EXERCISE BRIEF:
Find and copy each line of the records where the string "Users" shows up.

=== GIVEN DATA ===

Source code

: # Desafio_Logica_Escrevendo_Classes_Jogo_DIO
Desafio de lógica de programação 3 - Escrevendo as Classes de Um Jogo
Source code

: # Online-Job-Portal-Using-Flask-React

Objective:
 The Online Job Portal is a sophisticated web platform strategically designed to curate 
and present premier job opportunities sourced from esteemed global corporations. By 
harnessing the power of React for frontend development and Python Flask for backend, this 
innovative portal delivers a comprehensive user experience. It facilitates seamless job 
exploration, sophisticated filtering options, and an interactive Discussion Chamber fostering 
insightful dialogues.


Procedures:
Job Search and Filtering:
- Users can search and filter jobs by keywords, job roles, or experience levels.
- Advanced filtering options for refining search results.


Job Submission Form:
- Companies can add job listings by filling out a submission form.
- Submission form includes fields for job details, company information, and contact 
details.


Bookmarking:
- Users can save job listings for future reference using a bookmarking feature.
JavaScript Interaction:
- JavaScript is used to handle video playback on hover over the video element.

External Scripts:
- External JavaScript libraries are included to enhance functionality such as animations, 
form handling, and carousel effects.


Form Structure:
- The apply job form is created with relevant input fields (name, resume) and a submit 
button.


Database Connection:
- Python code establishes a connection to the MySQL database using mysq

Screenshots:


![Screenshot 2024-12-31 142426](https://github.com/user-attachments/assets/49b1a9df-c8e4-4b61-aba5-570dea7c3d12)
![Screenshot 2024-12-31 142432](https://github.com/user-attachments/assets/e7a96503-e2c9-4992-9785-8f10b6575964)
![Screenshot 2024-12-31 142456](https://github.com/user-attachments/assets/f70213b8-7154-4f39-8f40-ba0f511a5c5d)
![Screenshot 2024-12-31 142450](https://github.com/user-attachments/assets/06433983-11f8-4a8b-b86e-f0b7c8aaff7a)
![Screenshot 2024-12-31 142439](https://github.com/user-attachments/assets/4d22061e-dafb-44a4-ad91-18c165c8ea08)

===

ANSWER SPACE:
- Users can search and filter jobs by keywords, job roles, or experience levels.
- Users can save job listings for future reference using a bookmarking feature.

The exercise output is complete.